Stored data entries
•••

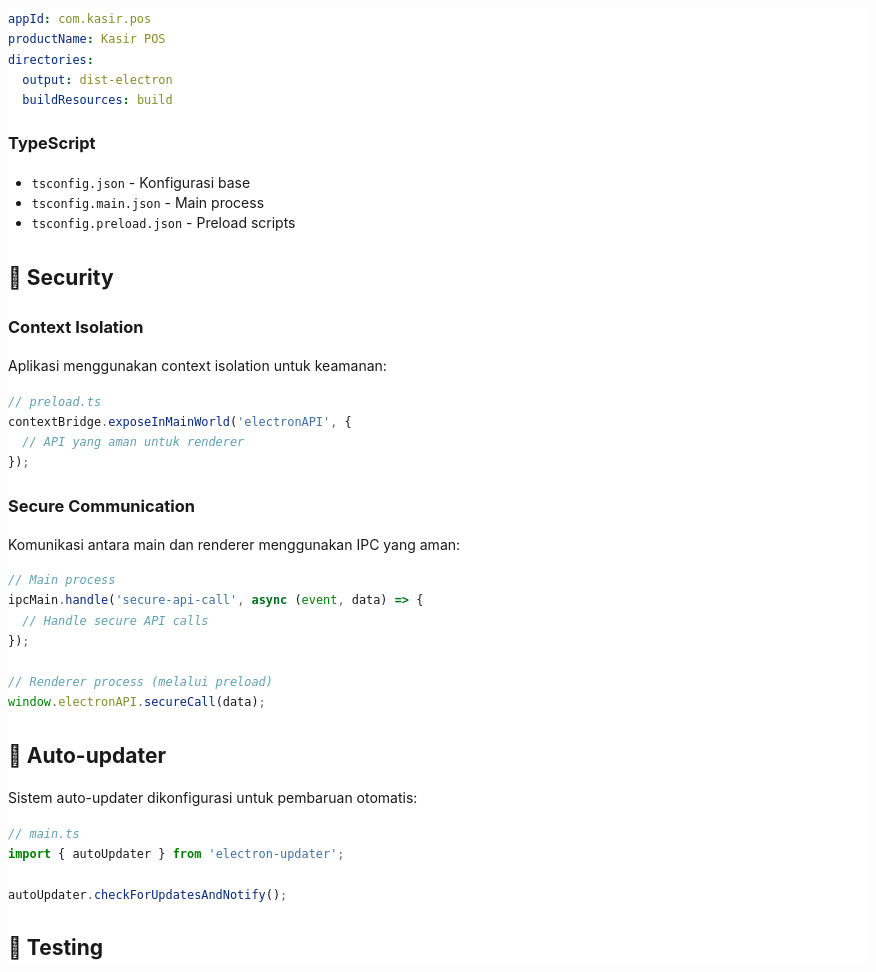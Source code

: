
 ```yaml
appId: com.kasir.pos
productName: Kasir POS
directories:
  output: dist-electron
  buildResources: build
```

### TypeScript

- `tsconfig.json` - Konfigurasi base
- `tsconfig.main.json` - Main process
- `tsconfig.preload.json` - Preload scripts

## 🔐 Security

### Context Isolation

Aplikasi menggunakan context isolation untuk keamanan:

```typescript
// preload.ts
contextBridge.exposeInMainWorld('electronAPI', {
  // API yang aman untuk renderer
});
```

### Secure Communication

Komunikasi antara main dan renderer menggunakan IPC yang aman:

```typescript
// Main process
ipcMain.handle('secure-api-call', async (event, data) => {
  // Handle secure API calls
});

// Renderer process (melalui preload)
window.electronAPI.secureCall(data);
```

## 🔄 Auto-updater

Sistem auto-updater dikonfigurasi untuk pembaruan otomatis:

```typescript
// main.ts
import { autoUpdater } from 'electron-updater';

autoUpdater.checkForUpdatesAndNotify();
```

## 🧪 Testing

•••

In the records above, find the line containing "- Preload scripts"; please retype it and every line after it through the last line, exactly and with nothing else.

- `tsconfig.preload.json` - Preload scripts

## 🔐 Security

### Context Isolation

Aplikasi menggunakan context isolation untuk keamanan:

```typescript
// preload.ts
contextBridge.exposeInMainWorld('electronAPI', {
  // API yang aman untuk renderer
});
```

### Secure Communication

Komunikasi antara main dan renderer menggunakan IPC yang aman:

```typescript
// Main process
ipcMain.handle('secure-api-call', async (event, data) => {
  // Handle secure API calls
});

// Renderer process (melalui preload)
window.electronAPI.secureCall(data);
```

## 🔄 Auto-updater

Sistem auto-updater dikonfigurasi untuk pembaruan otomatis:

```typescript
// main.ts
import { autoUpdater } from 'electron-updater';

autoUpdater.checkForUpdatesAndNotify();
```

## 🧪 Testing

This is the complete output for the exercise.